Design and execute large-scale evaluation plans for LLM-based agents performing clinical documentation, scheduling, billing, communications, and general workflow automation tasks.
Build end-to-end test harnesses that validate model behavior under different configurations (prompt templates, context sources, tool availability, etc.).
Partner with clinicians to define accurate expected outcomes (gold standard) for performance comparisons in domains of clinical consequence, and partner with other subject matter experts in other non-clinical domains.
Run and replicate experiments across multiple models, parameters, and interaction types to determine optimal configurations.
Deploy and maintain ongoing sampling for post-deployment governance of agent fleets.
Analyze results and summarize tradeoffs in clarity for product and engineering stakeholders, as well as for technical stakeholders among our customers and the broader market.
Take ownership over internal eval tooling and infrastructure, ensuring speed, rigor, and reproducibility.
Identify and recommend candidates for reinforcement fine-tuning or retrieval augmentation based on gaps identified in evals.
Requirements
5+ years of experience in applied machine learning or AI engineering, with a focus on evaluation and benchmarking.

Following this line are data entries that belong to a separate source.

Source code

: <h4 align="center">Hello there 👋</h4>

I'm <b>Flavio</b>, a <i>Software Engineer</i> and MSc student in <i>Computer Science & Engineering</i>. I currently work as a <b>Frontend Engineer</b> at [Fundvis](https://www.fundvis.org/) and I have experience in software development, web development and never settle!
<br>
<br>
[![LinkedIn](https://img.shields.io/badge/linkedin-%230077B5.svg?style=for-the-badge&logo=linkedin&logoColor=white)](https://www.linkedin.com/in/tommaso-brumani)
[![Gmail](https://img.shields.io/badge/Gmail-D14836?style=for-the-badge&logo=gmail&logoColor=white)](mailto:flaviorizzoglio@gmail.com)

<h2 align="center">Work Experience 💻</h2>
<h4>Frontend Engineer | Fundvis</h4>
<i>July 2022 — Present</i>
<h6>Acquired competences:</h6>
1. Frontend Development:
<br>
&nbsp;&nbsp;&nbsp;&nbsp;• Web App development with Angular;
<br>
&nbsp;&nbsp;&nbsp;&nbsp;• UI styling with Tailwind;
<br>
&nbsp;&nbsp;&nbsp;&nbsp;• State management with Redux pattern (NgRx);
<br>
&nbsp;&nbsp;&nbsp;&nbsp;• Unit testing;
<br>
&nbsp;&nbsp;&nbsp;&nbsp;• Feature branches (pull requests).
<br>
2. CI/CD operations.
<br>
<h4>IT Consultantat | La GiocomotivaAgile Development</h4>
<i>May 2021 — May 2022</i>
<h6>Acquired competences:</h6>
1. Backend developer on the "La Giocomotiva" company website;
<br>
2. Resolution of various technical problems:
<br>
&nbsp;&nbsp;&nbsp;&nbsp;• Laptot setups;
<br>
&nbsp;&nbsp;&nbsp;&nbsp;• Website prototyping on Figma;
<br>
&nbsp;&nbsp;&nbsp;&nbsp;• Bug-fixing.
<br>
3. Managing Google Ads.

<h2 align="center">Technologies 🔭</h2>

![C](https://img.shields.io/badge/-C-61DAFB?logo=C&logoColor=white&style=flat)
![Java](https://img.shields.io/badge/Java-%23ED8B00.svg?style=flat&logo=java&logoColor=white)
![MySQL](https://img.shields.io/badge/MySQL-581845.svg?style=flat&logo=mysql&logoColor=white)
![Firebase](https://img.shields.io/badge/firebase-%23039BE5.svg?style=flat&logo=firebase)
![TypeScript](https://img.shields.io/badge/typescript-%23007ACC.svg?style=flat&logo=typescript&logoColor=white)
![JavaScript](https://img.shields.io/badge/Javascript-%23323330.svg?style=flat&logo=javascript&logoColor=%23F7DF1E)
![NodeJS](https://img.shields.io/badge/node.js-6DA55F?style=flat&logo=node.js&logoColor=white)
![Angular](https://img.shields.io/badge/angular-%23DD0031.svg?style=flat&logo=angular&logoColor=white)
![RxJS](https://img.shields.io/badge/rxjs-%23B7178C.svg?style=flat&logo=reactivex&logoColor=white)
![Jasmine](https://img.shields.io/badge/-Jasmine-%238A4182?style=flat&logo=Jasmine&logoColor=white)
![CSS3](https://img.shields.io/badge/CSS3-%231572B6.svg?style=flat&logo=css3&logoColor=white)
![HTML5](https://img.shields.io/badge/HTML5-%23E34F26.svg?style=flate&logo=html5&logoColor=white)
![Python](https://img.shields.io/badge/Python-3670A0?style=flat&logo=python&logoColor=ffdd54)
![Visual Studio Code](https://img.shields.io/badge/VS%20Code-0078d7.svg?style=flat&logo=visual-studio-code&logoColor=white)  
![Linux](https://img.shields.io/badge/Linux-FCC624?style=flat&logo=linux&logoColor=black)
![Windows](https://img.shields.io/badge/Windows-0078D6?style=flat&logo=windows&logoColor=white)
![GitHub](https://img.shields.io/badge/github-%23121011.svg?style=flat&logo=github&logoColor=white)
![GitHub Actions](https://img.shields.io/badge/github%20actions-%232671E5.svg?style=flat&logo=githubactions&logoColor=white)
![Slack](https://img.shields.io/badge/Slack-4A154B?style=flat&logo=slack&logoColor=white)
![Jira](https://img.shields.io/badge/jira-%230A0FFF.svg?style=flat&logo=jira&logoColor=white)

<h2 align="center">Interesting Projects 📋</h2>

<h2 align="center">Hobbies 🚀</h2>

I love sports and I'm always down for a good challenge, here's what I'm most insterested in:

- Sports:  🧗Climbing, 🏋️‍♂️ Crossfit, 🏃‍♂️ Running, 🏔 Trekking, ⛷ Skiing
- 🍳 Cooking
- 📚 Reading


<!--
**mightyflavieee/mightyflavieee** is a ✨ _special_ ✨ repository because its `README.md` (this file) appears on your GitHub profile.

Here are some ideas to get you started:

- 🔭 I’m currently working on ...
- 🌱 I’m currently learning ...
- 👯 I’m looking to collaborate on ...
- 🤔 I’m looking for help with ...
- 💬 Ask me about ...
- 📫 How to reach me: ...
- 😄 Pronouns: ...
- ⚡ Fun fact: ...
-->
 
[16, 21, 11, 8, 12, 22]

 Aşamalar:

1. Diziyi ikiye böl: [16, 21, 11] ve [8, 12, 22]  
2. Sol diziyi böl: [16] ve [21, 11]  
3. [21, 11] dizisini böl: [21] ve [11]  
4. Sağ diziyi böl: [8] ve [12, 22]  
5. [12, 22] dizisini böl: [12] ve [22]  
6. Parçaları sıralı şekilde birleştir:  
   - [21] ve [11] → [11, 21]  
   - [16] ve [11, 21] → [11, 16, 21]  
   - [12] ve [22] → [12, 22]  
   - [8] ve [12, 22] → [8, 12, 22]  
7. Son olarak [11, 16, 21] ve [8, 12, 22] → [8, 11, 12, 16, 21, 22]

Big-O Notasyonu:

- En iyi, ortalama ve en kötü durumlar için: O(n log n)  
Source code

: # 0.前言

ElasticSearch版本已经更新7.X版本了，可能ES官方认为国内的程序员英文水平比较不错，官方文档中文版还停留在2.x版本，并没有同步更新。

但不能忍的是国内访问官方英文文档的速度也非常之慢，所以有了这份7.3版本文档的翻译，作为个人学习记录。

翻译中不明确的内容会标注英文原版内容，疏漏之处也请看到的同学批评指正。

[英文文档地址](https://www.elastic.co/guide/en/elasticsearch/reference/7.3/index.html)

Proficiency with foundation model APIs and experience orchestrating complex agent behaviors via prompts or tools.
Experience designing and running high-throughput evaluation pipelines, ideally including human-in-the-loop or expert-labeled benchmarks.
Superlative Python engineering skills and familiarity with experiment management tools and data engineering toolsets in general including, yes, SQL and database management.
Familiarity with clinical or healthcare data is a strong plus.
Experience with reinforcement fine-tuning, model monitoring, or RLHF is a plus.